Tutti abbiamo dei pregiudizi e siamo propensi a catalogare subito le persone. Gli stereotipi legati all’età possono avere un impatto negativo sul reclutamento, per esempio. Affermazioni del tipo «lui è troppo vecchio per imparare» o «lei è così giovane che non può affermarsi» influenzano inconsciamente il pensiero e le decisioni di molti manager. Nel Diversity benchmarking dell’anno scorso siamo riusciti a stabilire che attualmente c'è una tendenza a favorire i candidati under 40 rispetto a quelli over 40.
Un’altra sfida è che i vantaggi e le opportunità dei team di età mista possono dispiegarsi solo se il team è gestito correttamente. Per il resto, i team di età mista hanno un maggiore potenziale di conflitto e sono meno produttivi dei team in cui tutti provengono dalla stessa generazione. Quindi sono necessari una formazione specifica per i manager e processi HR equi che promuovano specificamente la diversità (generazionale).
Sì, senz’altro. In questo momento abbiamo un’opportunità storicamente unica: mai prima d’ora abbiamo avuto così tante donne così istruite nel mercato del lavoro e allo stesso tempo un'ondata di pensionamento dei quadri di sesso maschile della generazione dei baby boomer in arrivo nei prossimi dieci anni. Se le aziende riescono adesso a preparare queste donne altamente qualificate per i prossimi passi nella loro carriera, per esempio con programmi di gestione dei talenti con un’attenzione speciale alle giovani donne, con tandem di leadership di età mista o con il reverse mentoring, allora vedremo una quota significativamente maggiore di donne in posizioni di leadership tra dieci anni.

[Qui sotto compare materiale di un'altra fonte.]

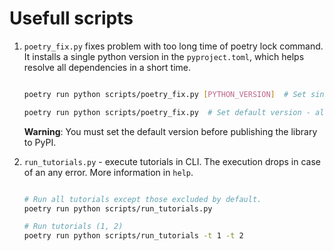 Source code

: # Usefull scripts

1. ```poetry_fix.py``` fixes problem with too long time of poetry lock command. It installs a single python version in the ```pyproject.toml```, which helps resolve all dependencies in a short time.

    ```bash

    poetry run python scripts/poetry_fix.py [PYTHON_VERSION]  # Set single python version := {6, 7, 8, 9}

    poetry run python scripts/poetry_fix.py  # Set default version - all necessary pythons for library

    ```

    **Warning**: You must set the default version before publishing the library to PyPI.

2. ```run_tutorials.py``` - execute tutorials in CLI. The execution drops in case of an any error. More information in `help`.

    ```bash

    # Run all tutorials except those excluded by default.
    poetry run python scripts/run_tutorials.py

    # Run tutorials (1, 2)
    poetry run python scripts/run_tutorials -t 1 -t 2

    ```
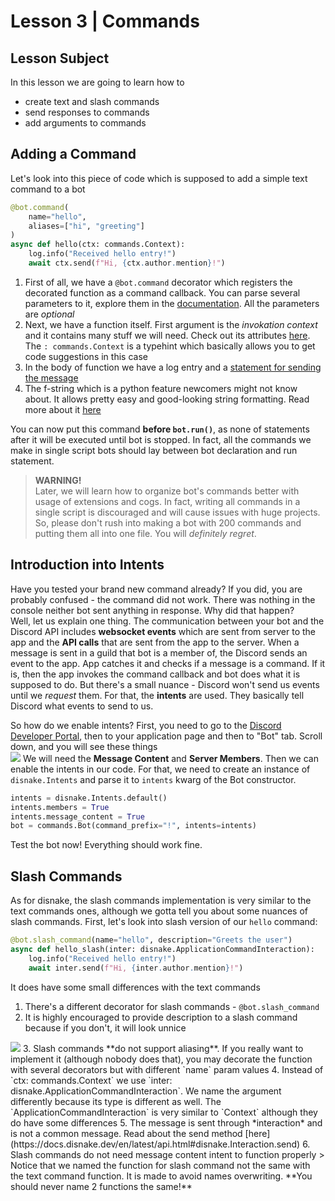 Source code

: # Lesson 3 | Commands
## Lesson Subject
In this lesson we are going to learn how to
- create text and slash commands
- send responses to commands
- add arguments to commands

## Adding a Command
Let's look into this piece of code which is supposed to add a simple text command to a bot
```py
@bot.command(
    name="hello",
    aliases=["hi", "greeting"]
)
async def hello(ctx: commands.Context):
    log.info("Received hello entry!")
    await ctx.send(f"Hi, {ctx.author.mention}!")
```
1. First of all, we have a `@bot.command` decorator which registers the decorated function as a command callback. You can parse several parameters to it, explore them in the [documentation](https://docs.disnake.dev/en/latest/ext/commands/api.html#disnake.ext.commands.Command). All the parameters are *optional*
2. Next, we have a function itself. First argument is the *invokation context* and it contains many stuff we will need. Check out its attributes [here](https://docs.disnake.dev/en/latest/ext/commands/api.html#disnake.ext.commands.Context). The `: commands.Context` is a typehint which basically allows you to get code suggestions in this case
3. In the body of function we have a log entry and a [statement for sending the message](https://docs.disnake.dev/en/latest/api.html#disnake.abc.Messageable.send)
4. The f-string which is a python feature newcomers might not know about. It allows pretty easy and good-looking string formatting. Read more about it [here](https://peps.python.org/pep-0498/)

You can now put this command **before `bot.run()`**, as none of statements after it will be executed until bot is stopped. In fact, all the commands we make in single script bots should lay between bot declaration and run statement.
> **WARNING!**<br>
> Later, we will learn how to organize bot's commands better with usage of extensions and cogs. In fact, writing all commands in a single script is discouraged and will cause issues with huge projects. So, please don't rush into making a bot with 200 commands and putting them all into one file. You will *definitely regret*.

## Introduction into Intents
Have you tested your brand new command already? If you did, you are probably confused - the command did not work. There was nothing in the console neither bot sent anything in response. Why did that happen?<br>
Well, let us explain one thing. The communication between your bot and the Discord API includes **websocket events** which are sent from server to the app and the **API calls** that are sent from the app to the server. When a message is sent in a guild that bot is a member of, the Discord sends an event to the app. App catches it and checks if a message is a command. If it is, then the app invokes the command callback and bot does what it is supposed to do. But there's a small nuance - Discord won't send us events until we *request* them. For that, the **intents** are used. They basically tell Discord what events to send to us. <br>

So how do we enable intents? First, you need to go to the [Discord Developer Portal](https://discord.com/developers/applications), then to your application page and then to "Bot" tab. Scroll down, and you will see these things<br>
<img src="https://github.com/Exenifix/discord-bot-tutorial/blob/master/images/intents.jpg">
We will need the **Message Content** and **Server Members**. Then we can enable the intents in our code. For that, we need to create an instance of `disnake.Intents` and parse it to `intents` kwarg of the Bot constructor.
```py
intents = disnake.Intents.default()
intents.members = True
intents.message_content = True
bot = commands.Bot(command_prefix="!", intents=intents)
```
Test the bot now! Everything should work fine.

## Slash Commands
As for disnake, the slash commands implementation is very similar to the text commands ones, although we gotta tell you about some nuances of slash commands. First, let's look into slash version of our `hello` command:
```py
@bot.slash_command(name="hello", description="Greets the user")
async def hello_slash(inter: disnake.ApplicationCommandInteraction):
    log.info("Received hello entry!")
    await inter.send(f"Hi, {inter.author.mention}!")
```
It does have some small differences with the text commands
1. There's a different decorator for slash commands - `@bot.slash_command`
2. It is highly encouraged to provide description to a slash command because if you don't, it will look unnice
<img src="https://github.com/Exenifix/discord-bot-tutorial/blob/master/images/no-desc-command.jpg">
3. Slash commands **do not support aliasing**. If you really want to implement it (although nobody does that), you may decorate the function with several decorators but with different `name` param values
4. Instead of `ctx: commands.Context` we use `inter: disnake.ApplicationCommandInteraction`. We name the argument differently because its type is different as well. The `ApplicationCommandInteraction` is very similar to `Context` although they do have some differences
5. The message is sent through *interaction* and is not a common message. Read about the send method [here](https://docs.disnake.dev/en/latest/api.html#disnake.Interaction.send)
6. Slash commands do not need message content intent to function properly
> Notice that we named the function for slash command not the same with the text command function. It is made to avoid names overwriting. **You should never name 2 functions the same!**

Con il sondaggio sulle misure di diversità attuate creiamo trasparenza su ciò che le aziende svizzere hanno già realizzato in termini di generazioni e altre dimensioni di diversità e su quali sono le misure non ancora così comuni. Partecipando al sondaggio dell’Università di San Gallo Diversity-Benchmarking le aziende beneficiano inoltre di un confronto con i loro pari in termini di diversità di età. Le aziende ricevono risposte alle seguenti domande: che ruolo ha la diversità di età nelle misure di sviluppo del personale? Qual è la distribuzione dell'età al momento delle assunzioni? Cosa funziona già molto bene, cosa non funziona ancora così bene? Quali misure sono richieste e quali potrebbero essere gli obiettivi realistici?